And I think that is, people just don't want to deal with it anymore.

They do not want to drive into the city park and then know that,

I guess what I'm trying to say is it's not just the crime, Jack.

It's the idea that the people who run the government in these cities have contempt for them.

So they know that if you drive into San Francisco and you park your Tesla or your BMW and you're kind of an affluent professional or your Audi on the street in broad daylight, there's a good chance that somebody will come in, smash your window, go through your thing.

And then you're going to call the police and they're going to come out in about an hour and a half.

And they're going to say, well, it looks to me like it's less than $950.

So it's just a miss.

We don't even do that.

And then they're going to say, somebody's going to say to you, well, why in the hell did you take that nice car into town?

And you know, too, that if you walk in San Francisco, if you go to a dinner or something and you think, I only have about eight blocks, I'll just walk.

And somebody comes up, like it's happened a lot.

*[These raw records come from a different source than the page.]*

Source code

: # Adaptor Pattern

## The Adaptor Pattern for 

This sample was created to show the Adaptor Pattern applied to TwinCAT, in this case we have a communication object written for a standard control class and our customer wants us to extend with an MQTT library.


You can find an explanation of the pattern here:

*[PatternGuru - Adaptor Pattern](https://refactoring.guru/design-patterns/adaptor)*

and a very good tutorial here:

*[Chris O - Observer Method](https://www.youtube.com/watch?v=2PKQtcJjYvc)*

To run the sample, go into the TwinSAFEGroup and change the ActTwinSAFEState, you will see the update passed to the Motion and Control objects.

The former fire commissioner was beaten, and we just had another, a gay man that was just beaten up at walking outside a hotel.

He was shot, actually.

They're going to the attitude: well, why did you walk out there?

Are you dumb?

That's your fault.

And the same thing about taxes.

Okay,

you're going to pay 13.2 taxes beyond your 39 federal and your 6 or 78 Medicare and Obamacare tax, but that's not enough.

We hate you.

So we're going to add $150 to your power bill.

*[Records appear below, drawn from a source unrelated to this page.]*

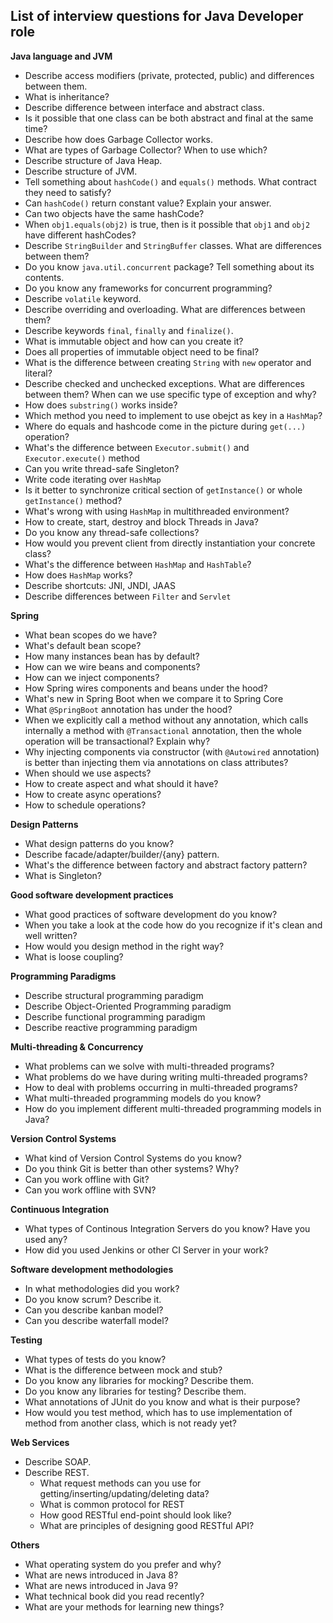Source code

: List of interview questions for Java Developer role
---------------------------------------------------

**Java language and JVM**
- Describe access modifiers (private, protected, public) and differences between them.
- What is inheritance?
- Describe difference between interface and abstract class.
- Is it possible that one class can be both abstract and final at the same time?
- Describe how does Garbage Collector works.
- What are types of Garbage Collector? When to use which?
- Describe structure of Java Heap.
- Describe structure of JVM.
- Tell something about `hashCode()` and `equals()` methods. What contract they need to satisfy?
- Can `hashCode()` return constant value? Explain your answer.
- Can two objects have the same hashCode?
- When `obj1.equals(obj2)` is true, then is it possible that `obj1` and `obj2` have different hashCodes?
- Describe `StringBuilder` and `StringBuffer` classes. What are differences between them?
- Do you know `java.util.concurrent` package? Tell something about its contents.
- Do you know any frameworks for concurrent programming?
- Describe `volatile` keyword.
- Describe overriding and overloading. What are differences between them?
- Describe keywords `final`, `finally` and `finalize()`.
- What is immutable object and how can you create it?
- Does all properties of immutable object need to be final?
- What is the difference between creating `String` with `new` operator and literal?
- Describe checked and unchecked exceptions. What are differences between them? When can we use specific type of exception and why?
- How does `substring()` works inside?
- Which method you need to implement to use obejct as key in a `HashMap`?
- Where do equals and hashcode come in the picture during `get(...)` operation?
- What's the difference between `Executor.submit()` and `Executor.execute()` method
- Can you write thread-safe Singleton?
- Write code iterating over `HashMap`
- Is it better to synchronize critical section of `getInstance()` or whole `getInstance()` method?
- What's wrong with using `HashMap` in multithreaded environment?
- How to create, start, destroy and block Threads in Java?
- Do you know any thread-safe collections?
- How would you prevent client from directly instantiation your concrete class?
- What's the difference between `HashMap` and `HashTable`?
- How does `HashMap` works?
- Describe shortcuts: JNI, JNDI, JAAS
- Describe differences between `Filter` and `Servlet`

**Spring**
- What bean scopes do we have?
- What's default bean scope?
- How many instances bean has by default?
- How can we wire beans and components?
- How can we inject components?
- How Spring wires components and beans under the hood?
- What's new in Spring Boot when we compare it to Spring Core
- What `@SpringBoot` annotation has under the hood?
- When we explicitly call a method without any annotation, which calls internally a method with `@Transactional` annotation, then the whole operation will be transactional? Explain why?
- Why injecting components via constructor (with `@Autowired` annotation) is better than injecting them via annotations on class attributes?
- When should we use aspects?
- How to create aspect and what should it have?
- How to create async operations?
- How to schedule operations?

**Design Patterns**

- What design patterns do you know?
- Describe facade/adapter/builder/{any} pattern.
- What's the difference between factory and abstract factory pattern?
- What is Singleton?

**Good software development practices**

- What good practices of software development do you know?
- When you take a look at the code how do you recognize if it's clean and well written?
- How would you design method in the right way?
- What is loose coupling?

**Programming Paradigms**
- Describe structural programming paradigm
- Describe Object-Oriented Programming paradigm
- Describe functional programming paradigm
- Describe reactive programming paradigm

**Multi-threading & Concurrency**
- What problems can we solve with multi-threaded programs?
- What problems do we have during writing multi-threaded programs?
- How to deal with problems occurring in multi-threaded programs?
- What multi-threaded programming models do you know?
- How do you implement different multi-threaded programming models in Java?

**Version Control Systems**
- What kind of Version Control Systems do you know?
- Do you think Git is better than other systems? Why?
- Can you work offline with Git?
- Can you work offline with SVN?

**Continuous Integration**
- What types of Continous Integration Servers do you know? Have you used any?
- How did you used Jenkins or other CI Server in your work?

**Software development methodologies**
- In what methodologies did you work?
- Do you know scrum? Describe it.
- Can you describe kanban model?
- Can you describe waterfall model?

**Testing**
- What types of tests do you know?
- What is the difference between mock and stub?
- Do you know any libraries for mocking? Describe them.
- Do you know any libraries for testing? Describe them.
- What annotations of JUnit do you know and what is their purpose?
- How would you test method, which has to use implementation of method from another class, which is not ready yet?

**Web Services**
- Describe SOAP.
- Describe REST.
  - What request methods can you use for getting/inserting/updating/deleting data?
  - What is common protocol for REST
  - How good RESTful end-point should look like?
  - What are principles of designing good RESTful API?
  
**Others**
  - What operating system do you prefer and why?
  - What are news introduced in Java 8?
  - What are news introduced in Java 9?  
  - What technical book did you read recently?
  - What are your methods for learning new things?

And so I think people are saying, I can take paying taxes or I can take the crime, but I cannot take

paying taxes and still being hated.

In other words, get this abuse and they hate me and I'm giving them this money or I'm trying to play by the rules.

And I know tomorrow that if I go to downtown San Francisco and somebody shoots me, like Kate Steinley died,

they're going to contextualize that and say, oh, he was a poor illegal immigrant.

He wasn't really shooting at Kate.

He was shooting at the, yeah, he stole the gun and all that.

And we know that if he said he was shooting at wildlife, if he had shot, if he had deliberately pulled out that gun and he had shot a pelican or a seagull eagle,

that would be all through.

He'd be all through.

He'd be in jail the rest of his life because these people put more premium on certain pet causes than they do human life.

And so that's what's really tragic about

callous people.

They don't value life.

Right.

And back on the Pete Budig

line about contempt,

kind of of related,

Walmart has shut, I think all four, have four stores in Chicago.

They're shutting them down.

Yeah, because they keep attacking the corporate culture.

Well, they're not serving the community.

Whole Foods just shut down.

They're completely remodeled.

That was their signature store in San Francisco because they couldn't protect their employees.

And that meant we don't can't guarantee when they drive to work, they'll have a

safe place for their car.

We cannot guarantee they will not be attacked when they leave work.

And when they're in the store, they're in a dilemma when they will see people just walk out with things.

And

so,

and then we get into this cycle of, well,

the communities are being underserved because these green corporations break.

Yeah,

our local Walmart used to be a 24-hour Walmart.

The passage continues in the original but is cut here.